The considerable practices for ignoring segregation at the time of placing concrete, in any element, are:

a. Concrete must be positioned vertically and closely as much as feasible to its final position.

b. It should not be completed to flow into position. Where concrete must be transported it must be shoveled into the final position.

Other techniques for neglecting segregation at the time of placing rely on the type of element being created and on the type of distribution equipment being employed.

For concrete placing of flat work and slabs incorporating ribs and beams (i.e. shallow forms), the techniques shown below should be considered.

For concrete placing of walls and columns (i.e. deep, narrow forms), problems arise when the concrete is poured from a height and bounces off the reinforcement and forms faces, outcoming in segregation.

The means of evading this vary with the type of distribution equipment being employed as shown in the figure below.

2. Aiding Compaction

To assist in subsequent compaction of the concrete, care should be carried to place concrete in layers that are of a suitable depth for the compaction gear.

Layers that are too deep make it virtually unfeasible to sufficiently compact the concrete, leaving entrapped air that will make voids and blow holes in the surface of the concrete, and prevent it from achieving its potential durability and strength.

The two main types of compaction equipment are immersion (poker) vibrators and vibrating-beam screeds. The effective radius of action of an immersion vibrator relies on its frequency and amplitude.

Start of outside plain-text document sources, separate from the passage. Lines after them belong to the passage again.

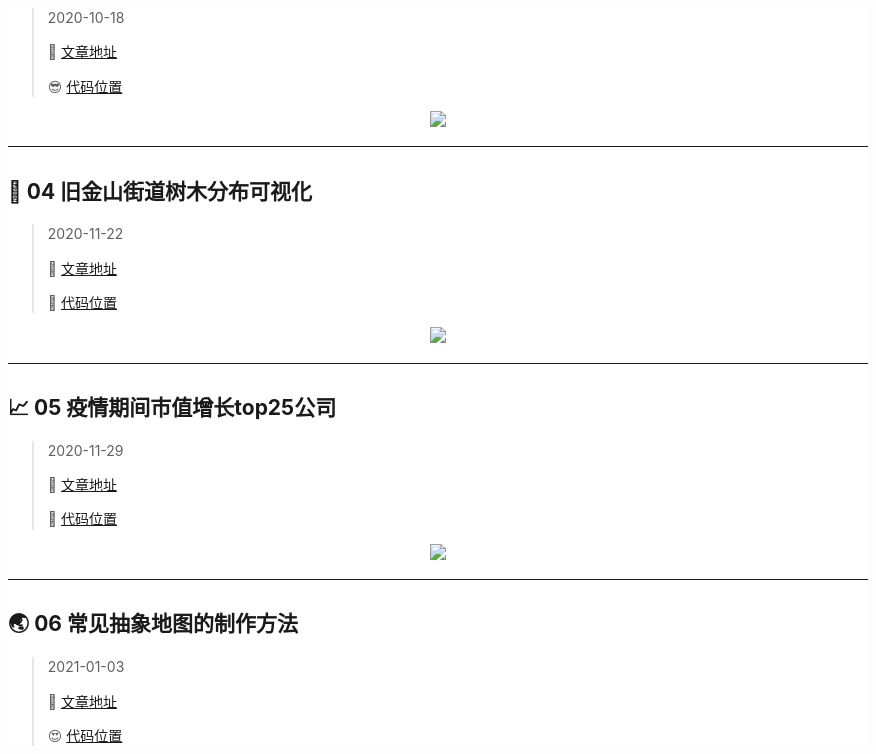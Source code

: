 > 2020-10-18
> 
> :memo: [文章地址](https://www.cnblogs.com/feffery/p/13835982.html)
> 
> :sunglasses: [代码位置](https://github.com/CNFeffery/FefferyViz/tree/master/assets/03%EF%BC%9AOD%E6%95%B0%E6%8D%AE%E7%9A%84%E7%89%B9%E6%AE%8A%E5%8F%AF%E8%A7%86%E5%8C%96%E6%96%B9%E5%BC%8F)

<p align="center">
  <img width="600" src="https://img2020.cnblogs.com/blog/1344061/202010/1344061-20201018173716493-1508417877.png">
</p>

---

<a name="4"></a>
## :deciduous_tree: 04 旧金山街道树木分布可视化

> 2020-11-22
> 
> :memo: [文章地址](https://www.cnblogs.com/feffery/p/14021001.html)
> 
> :ghost: [代码位置](https://github.com/CNFeffery/FefferyViz/tree/master/assets/04%EF%BC%9A%E6%97%A7%E9%87%91%E5%B1%B1%E8%A1%97%E9%81%93%E6%A0%91%E6%9C%A8%E5%88%86%E5%B8%83%E5%8F%AF%E8%A7%86%E5%8C%96)

<p align="center">
  <img width="600" src="https://img2020.cnblogs.com/blog/1344061/202011/1344061-20201122202836579-1862261344.png">
</p>

---

<a name="5"></a>
## :chart_with_upwards_trend: 05 疫情期间市值增长top25公司

> 2020-11-29
> 
> :memo: [文章地址](https://www.cnblogs.com/feffery/p/14057272.html)
> 
> :hugs: [代码位置](https://github.com/CNFeffery/FefferyViz/tree/master/assets/05%EF%BC%9A%E7%96%AB%E6%83%85%E6%9C%9F%E9%97%B4%E5%B8%82%E5%80%BC%E5%A2%9E%E9%95%BFtop25%E5%85%AC%E5%8F%B8)

<p align="center">
  <img width="600" src="https://img2020.cnblogs.com/blog/1344061/202011/1344061-20201129183046286-1089258422.png">
</p>

---

<a name="6"></a>
## :earth_asia: 06 常见抽象地图的制作方法

> 2021-01-03
> 
> :memo: [文章地址](https://www.cnblogs.com/feffery/p/14226740.html)
> 
> :heart_eyes: [代码位置](https://github.com/CNFeffery/FefferyViz/tree/master/assets/06%EF%BC%9A%E5%B8%B8%E8%A7%81%E6%8A%BD%E8%B1%A1%E5%9C%B0%E5%9B%BE%E7%9A%84%E5%88%B6%E4%BD%9C%E6%96%B9%E6%B3%95)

The standard sizes available in normal concrete construction work include a radius of action between 200 and 350 mm. This means, in practice, concrete should be positioned in uniform layers varying from 250 to 400 mm, relying on the vibrator employed.

To ensure each layer is correctly melded together, the vibrator should penetrate about 150 mm into the lower layer as shown in the figure below.

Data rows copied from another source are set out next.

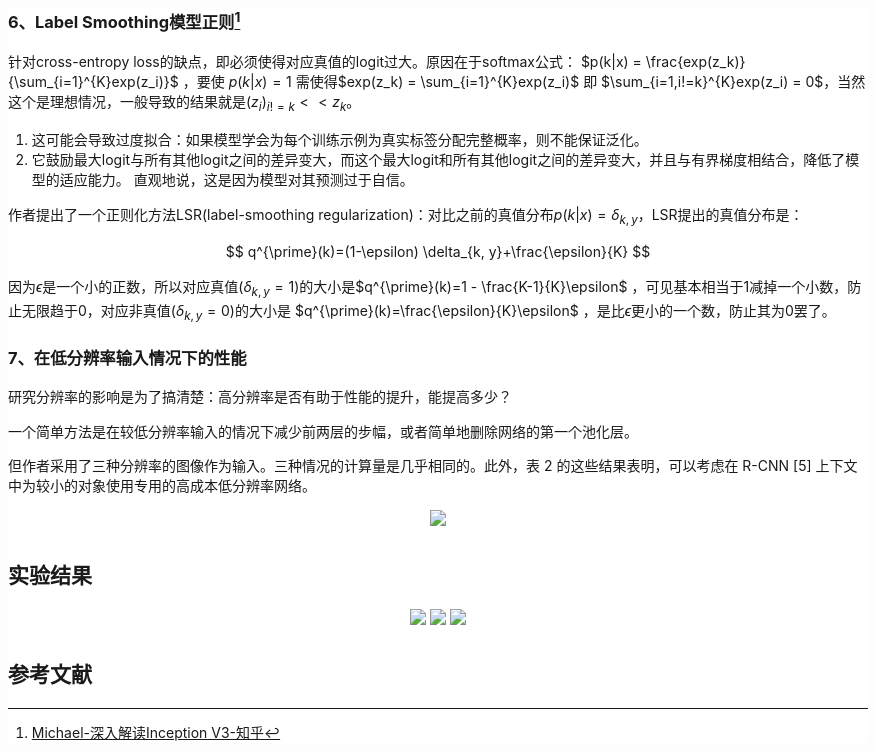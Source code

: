 ### 6、Label Smoothing模型正则[^02]

针对cross-entropy loss的缺点，即必须使得对应真值的logit过大。原因在于softmax公式： $p(k|x) = \frac{exp(z_k)}{\sum_{i=1}^{K}exp(z_i)}$ ，要使 $p(k|x) = 1$ 需使得$exp(z_k) = \sum_{i=1}^{K}exp(z_i)$ 即 $\sum_{i=1,i!=k}^{K}exp(z_i) = 0$，当然这个是理想情况，一般导致的结果就是$(z_i)_{i!=k} << z_k$。

1. 这可能会导致过度拟合：如果模型学会为每个训练示例为真实标签分配完整概率，则不能保证泛化。
2. 它鼓励最大logit与所有其他logit之间的差异变大，而这个最大logit和所有其他logit之间的差异变大，并且与有界梯度相结合，降低了模型的适应能力。 直观地说，这是因为模型对其预测过于自信。

作者提出了一个正则化方法LSR(label-smoothing regularization)：对比之前的真值分布$p(k|x) = \delta_{k,y}$，LSR提出的真值分布是：

$$
q^{\prime}(k)=(1-\epsilon) \delta_{k, y}+\frac{\epsilon}{K}
$$

因为$\epsilon$是一个小的正数，所以对应真值($\delta_{k, y} = 1$)的大小是$q^{\prime}(k)=1 - \frac{K-1}{K}\epsilon$ ，可见基本相当于1减掉一个小数，防止无限趋于0，对应非真值($\delta_{k, y} = 0$)的大小是 $q^{\prime}(k)=\frac{\epsilon}{K}\epsilon$ ，是比$\epsilon$更小的一个数，防止其为0罢了。

### 7、在低分辨率输入情况下的性能

研究分辨率的影响是为了搞清楚：高分辨率是否有助于性能的提升，能提高多少？

一个简单方法是在较低分辨率输入的情况下减少前两层的步幅，或者简单地删除网络的第一个池化层。

但作者采用了三种分辨率的图像作为输入。三种情况的计算量是几乎相同的。此外，表 2 的这些结果表明，可以考虑在 R-CNN [5] 上下文中为较小的对象使用专用的高成本低分辨率网络。

<div align=center>
    <img src=https://cloud-resources-data.oss-cn-chengdu.aliyuncs.com//images/20220706213821.png width=75% />
</div>



## 实验结果

<div align=center>
    <img src=https://cloud-resources-data.oss-cn-chengdu.aliyuncs.com//images/20220706213821.png width=50% />
    <img src=https://cloud-resources-data.oss-cn-chengdu.aliyuncs.com//images/20220706213822.png width=50% />
    <img src=https://cloud-resources-data.oss-cn-chengdu.aliyuncs.com//images/20220706213823.png width=50% />
</div>


## 参考文献

[^01]: [chairon-Inception V3-CSDN](https://blog.csdn.net/chairon/article/details/119445971)

[^02]: [Michael-深入解读Inception V3-知乎](https://zhuanlan.zhihu.com/p/50751422)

 B. Precautions of Concrete Placing  

The precautions that need to be carried out during concrete placing are as follows:

1. During placing, it should be observed that all edges and corners of the concrete surface stay unbroken, sharp, and straight in line.

2. As far as possible, the concrete should be set in a single thickness. In the case of deep sections, the concrete should be placed in successive horizontal layers and proper care should be carried out to develop sufficient bonds between successive layers.

3. It is hoped to prepare concrete as near as practicable to its conclusive position.

4. Large quantities of concrete should not be deposited at a time. Otherwise, the concrete will start to flow along the formwork and consequently, the resulting concrete will not have uniform composition.

5. The concrete must be poured vertically from a proper height. For vertical laying of concrete, care must be carried to employ a stiff mix.

Otherwise, the bleeding of concrete through cracks in forms will occur. The term bleeding is employed to convey the diffusion or running of concrete through formwork.

6. The placing of concrete should be carried out uninterrupted between predetermined construction joints.

7. The concrete should be deposited in horizontal layers of about 150 mm in height. For mass concrete, the layers may be 400 mm to 500 mm in height.

The collection of surplus water in upper layers is known as the laitance and it should be controlled by employing shallow layers with a stiff mix or by placing dry batches of concrete to soak the surplus water.

8. The concrete should be simply worked around the reinforcement and tapped in such a way that no honeycombed surface occurs on the disposal of the formwork. The term honeycomb is employed to indicate a comb or mass of waxy cells initiated by bees in which they hold their honey.

Hence, if this precaution is not considered, the concrete surface so formed would have a honeycomb-like surface.

9. The concrete should be positioned on the formwork as soon as possible. But in no case, it should be positioned after 30 minutes of its preparation.

10. The formwork or the surface which is to obtain fresh concrete should be adequately cleaned, prepared and well watered.